WORK INSTRUCTION: The answer should be an exact repeat of the stretch of material below from the line containing "Pour des applications" through the line containing "sur une copie.".
───── DATA TO USE
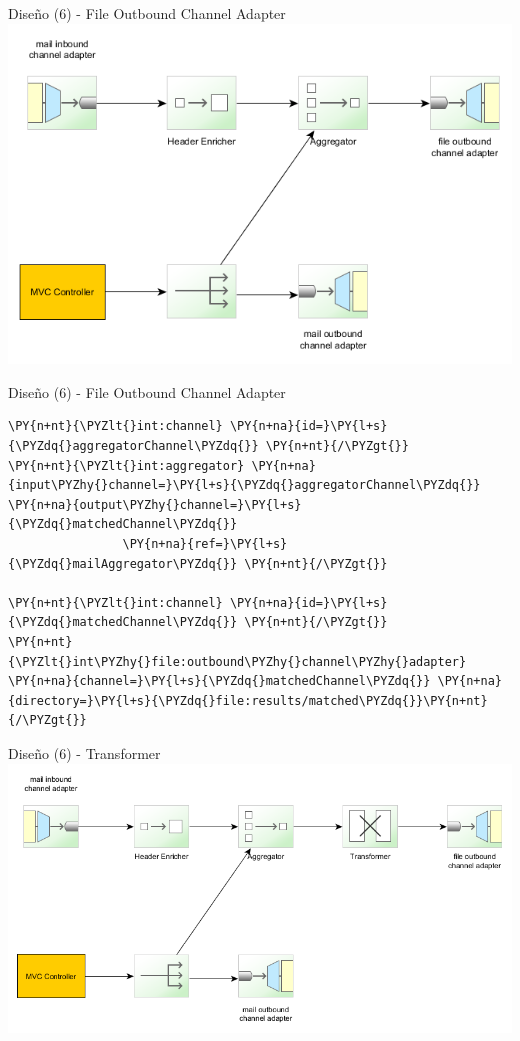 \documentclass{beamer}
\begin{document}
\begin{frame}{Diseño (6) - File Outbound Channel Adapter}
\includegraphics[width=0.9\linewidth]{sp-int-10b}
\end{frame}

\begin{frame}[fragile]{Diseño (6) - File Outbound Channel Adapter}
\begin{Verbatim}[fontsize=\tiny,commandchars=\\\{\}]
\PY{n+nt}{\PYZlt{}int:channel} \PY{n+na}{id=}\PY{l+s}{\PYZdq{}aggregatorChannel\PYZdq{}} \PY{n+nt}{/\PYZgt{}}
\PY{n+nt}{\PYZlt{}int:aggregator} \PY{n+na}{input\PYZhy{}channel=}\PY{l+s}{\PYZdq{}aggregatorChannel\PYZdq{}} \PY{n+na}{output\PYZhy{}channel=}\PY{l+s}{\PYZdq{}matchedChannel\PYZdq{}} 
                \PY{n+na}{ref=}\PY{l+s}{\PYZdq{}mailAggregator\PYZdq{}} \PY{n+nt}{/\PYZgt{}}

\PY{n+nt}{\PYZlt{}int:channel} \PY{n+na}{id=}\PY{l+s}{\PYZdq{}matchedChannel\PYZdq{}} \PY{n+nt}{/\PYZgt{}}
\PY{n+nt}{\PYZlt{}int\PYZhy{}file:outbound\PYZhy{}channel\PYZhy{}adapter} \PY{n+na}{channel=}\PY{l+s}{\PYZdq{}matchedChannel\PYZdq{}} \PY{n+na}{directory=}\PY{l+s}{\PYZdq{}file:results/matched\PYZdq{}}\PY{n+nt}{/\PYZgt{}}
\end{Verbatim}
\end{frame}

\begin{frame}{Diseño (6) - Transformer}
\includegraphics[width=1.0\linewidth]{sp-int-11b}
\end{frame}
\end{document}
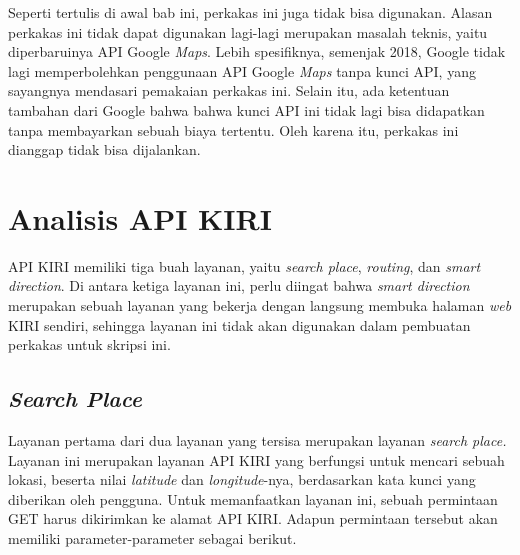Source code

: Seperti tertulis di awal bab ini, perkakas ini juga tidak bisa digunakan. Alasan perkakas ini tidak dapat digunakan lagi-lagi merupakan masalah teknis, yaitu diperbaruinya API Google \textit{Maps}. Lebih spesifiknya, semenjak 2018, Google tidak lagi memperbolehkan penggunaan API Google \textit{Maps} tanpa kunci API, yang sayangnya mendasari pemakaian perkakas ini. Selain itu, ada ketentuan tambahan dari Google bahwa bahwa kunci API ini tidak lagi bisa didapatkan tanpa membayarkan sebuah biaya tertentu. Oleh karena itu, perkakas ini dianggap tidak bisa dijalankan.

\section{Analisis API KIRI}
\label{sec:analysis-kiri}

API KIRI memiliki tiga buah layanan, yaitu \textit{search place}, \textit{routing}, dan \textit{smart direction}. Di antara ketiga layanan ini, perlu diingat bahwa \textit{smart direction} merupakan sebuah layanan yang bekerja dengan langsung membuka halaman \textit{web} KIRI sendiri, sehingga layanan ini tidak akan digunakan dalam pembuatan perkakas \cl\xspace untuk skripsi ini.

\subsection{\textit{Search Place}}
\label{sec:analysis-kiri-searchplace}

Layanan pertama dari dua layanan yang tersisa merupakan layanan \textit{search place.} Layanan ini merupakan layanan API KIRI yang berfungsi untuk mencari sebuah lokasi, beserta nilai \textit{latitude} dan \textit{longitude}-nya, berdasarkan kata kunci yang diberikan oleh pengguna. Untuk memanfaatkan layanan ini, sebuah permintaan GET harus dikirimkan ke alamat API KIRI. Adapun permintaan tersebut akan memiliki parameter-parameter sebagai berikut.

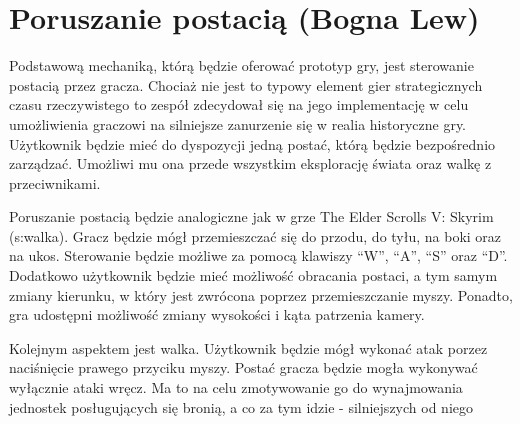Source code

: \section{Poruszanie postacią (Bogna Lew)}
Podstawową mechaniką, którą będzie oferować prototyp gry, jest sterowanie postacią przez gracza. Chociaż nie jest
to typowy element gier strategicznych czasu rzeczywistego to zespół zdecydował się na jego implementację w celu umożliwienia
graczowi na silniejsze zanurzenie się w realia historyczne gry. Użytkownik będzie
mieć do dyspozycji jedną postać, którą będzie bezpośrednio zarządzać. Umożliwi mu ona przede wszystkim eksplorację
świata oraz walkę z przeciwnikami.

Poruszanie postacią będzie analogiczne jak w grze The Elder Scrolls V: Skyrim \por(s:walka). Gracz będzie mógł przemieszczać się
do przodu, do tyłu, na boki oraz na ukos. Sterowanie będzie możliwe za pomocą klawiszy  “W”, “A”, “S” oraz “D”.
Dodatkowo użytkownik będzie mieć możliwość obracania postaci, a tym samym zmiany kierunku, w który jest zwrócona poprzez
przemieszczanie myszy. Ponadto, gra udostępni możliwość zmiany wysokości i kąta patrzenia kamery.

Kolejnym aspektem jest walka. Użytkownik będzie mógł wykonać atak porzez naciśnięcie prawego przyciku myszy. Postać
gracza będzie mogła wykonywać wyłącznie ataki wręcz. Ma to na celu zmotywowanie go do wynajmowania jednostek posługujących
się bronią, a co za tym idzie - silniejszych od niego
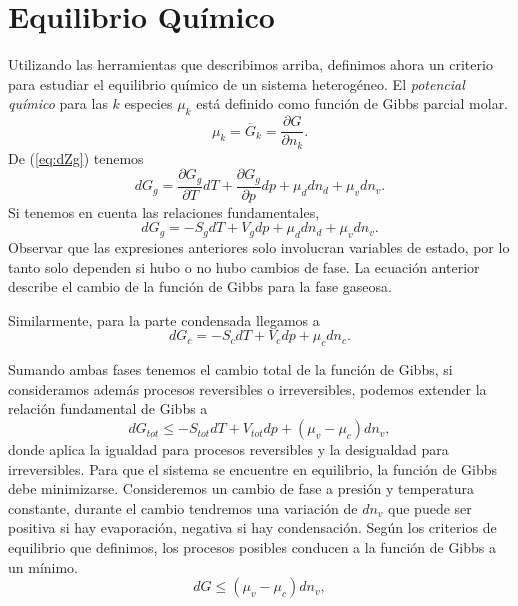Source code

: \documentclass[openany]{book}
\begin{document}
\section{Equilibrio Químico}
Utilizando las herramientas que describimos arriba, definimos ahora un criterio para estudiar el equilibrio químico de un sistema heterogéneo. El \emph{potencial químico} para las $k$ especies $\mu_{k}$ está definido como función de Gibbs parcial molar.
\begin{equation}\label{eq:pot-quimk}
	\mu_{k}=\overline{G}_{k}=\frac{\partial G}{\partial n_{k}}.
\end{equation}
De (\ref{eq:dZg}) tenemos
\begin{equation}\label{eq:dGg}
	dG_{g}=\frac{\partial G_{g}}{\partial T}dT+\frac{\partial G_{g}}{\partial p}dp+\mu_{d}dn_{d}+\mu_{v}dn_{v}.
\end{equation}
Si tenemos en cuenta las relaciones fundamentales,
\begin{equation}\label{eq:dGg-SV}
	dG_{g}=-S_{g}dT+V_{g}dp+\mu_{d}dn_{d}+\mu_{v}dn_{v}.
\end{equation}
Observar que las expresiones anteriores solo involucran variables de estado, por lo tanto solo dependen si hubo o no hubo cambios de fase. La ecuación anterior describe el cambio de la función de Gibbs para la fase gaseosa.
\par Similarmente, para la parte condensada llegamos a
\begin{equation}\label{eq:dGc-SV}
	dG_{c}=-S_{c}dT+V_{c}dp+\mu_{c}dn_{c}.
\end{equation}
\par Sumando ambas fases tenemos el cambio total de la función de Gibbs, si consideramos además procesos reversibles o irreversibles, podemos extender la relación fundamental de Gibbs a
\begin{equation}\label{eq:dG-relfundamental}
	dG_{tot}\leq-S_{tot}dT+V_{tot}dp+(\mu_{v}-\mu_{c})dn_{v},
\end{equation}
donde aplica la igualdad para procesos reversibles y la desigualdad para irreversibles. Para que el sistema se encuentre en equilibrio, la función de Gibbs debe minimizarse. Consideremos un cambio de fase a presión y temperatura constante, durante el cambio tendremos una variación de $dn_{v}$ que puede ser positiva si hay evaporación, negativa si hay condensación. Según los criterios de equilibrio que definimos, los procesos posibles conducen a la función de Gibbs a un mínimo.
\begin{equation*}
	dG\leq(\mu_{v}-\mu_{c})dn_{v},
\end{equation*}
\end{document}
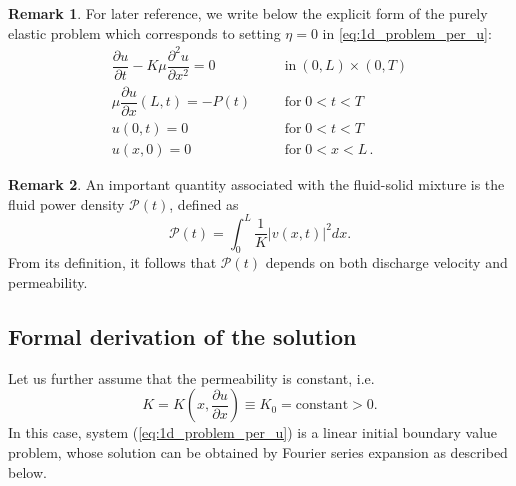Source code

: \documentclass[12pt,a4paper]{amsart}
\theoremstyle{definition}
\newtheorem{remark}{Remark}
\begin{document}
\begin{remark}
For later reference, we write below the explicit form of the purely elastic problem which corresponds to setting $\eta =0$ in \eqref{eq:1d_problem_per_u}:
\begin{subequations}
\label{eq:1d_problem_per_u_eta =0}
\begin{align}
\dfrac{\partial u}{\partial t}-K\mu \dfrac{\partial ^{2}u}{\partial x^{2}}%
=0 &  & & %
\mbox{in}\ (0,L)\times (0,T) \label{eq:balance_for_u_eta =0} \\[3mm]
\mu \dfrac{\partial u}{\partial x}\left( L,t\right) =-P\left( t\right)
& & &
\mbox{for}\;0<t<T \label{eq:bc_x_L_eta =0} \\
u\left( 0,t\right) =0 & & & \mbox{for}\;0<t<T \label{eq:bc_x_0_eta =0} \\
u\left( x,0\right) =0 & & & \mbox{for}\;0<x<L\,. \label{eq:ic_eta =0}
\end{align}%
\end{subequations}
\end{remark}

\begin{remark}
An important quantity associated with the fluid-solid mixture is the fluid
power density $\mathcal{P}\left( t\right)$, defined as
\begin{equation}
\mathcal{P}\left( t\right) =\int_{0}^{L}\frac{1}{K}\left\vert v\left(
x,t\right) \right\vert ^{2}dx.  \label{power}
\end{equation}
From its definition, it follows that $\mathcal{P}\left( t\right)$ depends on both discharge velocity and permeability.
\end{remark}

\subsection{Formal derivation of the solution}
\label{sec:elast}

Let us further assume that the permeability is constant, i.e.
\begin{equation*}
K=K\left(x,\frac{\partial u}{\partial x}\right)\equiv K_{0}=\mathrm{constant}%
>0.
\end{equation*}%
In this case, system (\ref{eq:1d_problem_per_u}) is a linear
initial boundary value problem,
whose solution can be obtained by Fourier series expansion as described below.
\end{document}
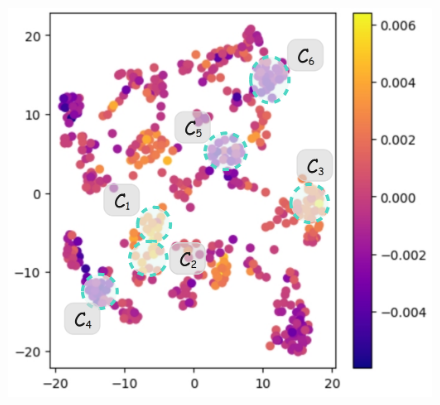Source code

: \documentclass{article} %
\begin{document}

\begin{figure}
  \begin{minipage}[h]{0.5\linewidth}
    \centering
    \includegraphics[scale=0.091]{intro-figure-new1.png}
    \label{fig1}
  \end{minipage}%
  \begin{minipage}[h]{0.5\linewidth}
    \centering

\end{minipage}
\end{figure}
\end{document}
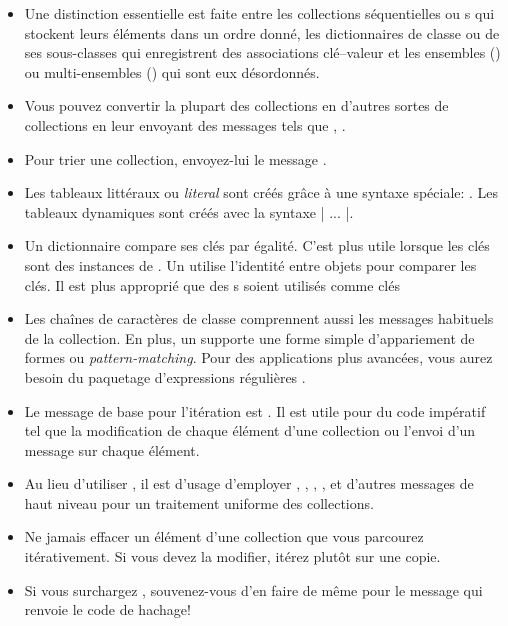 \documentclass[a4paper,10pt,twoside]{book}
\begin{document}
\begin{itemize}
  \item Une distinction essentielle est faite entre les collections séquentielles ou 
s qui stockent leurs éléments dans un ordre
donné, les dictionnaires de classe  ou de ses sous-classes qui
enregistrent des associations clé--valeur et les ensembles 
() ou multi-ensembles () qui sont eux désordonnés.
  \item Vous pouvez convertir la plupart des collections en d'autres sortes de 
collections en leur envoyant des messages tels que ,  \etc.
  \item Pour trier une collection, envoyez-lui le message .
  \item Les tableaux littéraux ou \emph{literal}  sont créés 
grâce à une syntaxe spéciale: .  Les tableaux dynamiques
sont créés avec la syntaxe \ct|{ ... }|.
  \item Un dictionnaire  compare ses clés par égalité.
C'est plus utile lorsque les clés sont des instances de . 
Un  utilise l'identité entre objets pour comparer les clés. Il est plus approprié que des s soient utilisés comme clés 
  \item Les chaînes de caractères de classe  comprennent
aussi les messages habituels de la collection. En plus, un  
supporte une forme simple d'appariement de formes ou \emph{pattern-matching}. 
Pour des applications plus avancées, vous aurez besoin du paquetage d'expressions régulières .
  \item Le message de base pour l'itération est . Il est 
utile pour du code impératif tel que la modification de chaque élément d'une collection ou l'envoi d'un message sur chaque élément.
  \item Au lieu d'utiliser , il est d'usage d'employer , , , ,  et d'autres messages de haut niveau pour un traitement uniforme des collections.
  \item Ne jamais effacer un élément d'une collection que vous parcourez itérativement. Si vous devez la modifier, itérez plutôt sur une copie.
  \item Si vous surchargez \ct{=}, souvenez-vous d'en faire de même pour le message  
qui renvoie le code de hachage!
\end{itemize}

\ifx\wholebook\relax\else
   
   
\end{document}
──────────
RESPONSE AREA:
Pour des applications plus avancées, vous aurez besoin du paquetage d'expressions régulières .
  \item Le message de base pour l'itération est . Il est 
utile pour du code impératif tel que la modification de chaque élément d'une collection ou l'envoi d'un message sur chaque élément.
  \item Au lieu d'utiliser , il est d'usage d'employer , , , ,  et d'autres messages de haut niveau pour un traitement uniforme des collections.
  \item Ne jamais effacer un élément d'une collection que vous parcourez itérativement. Si vous devez la modifier, itérez plutôt sur une copie.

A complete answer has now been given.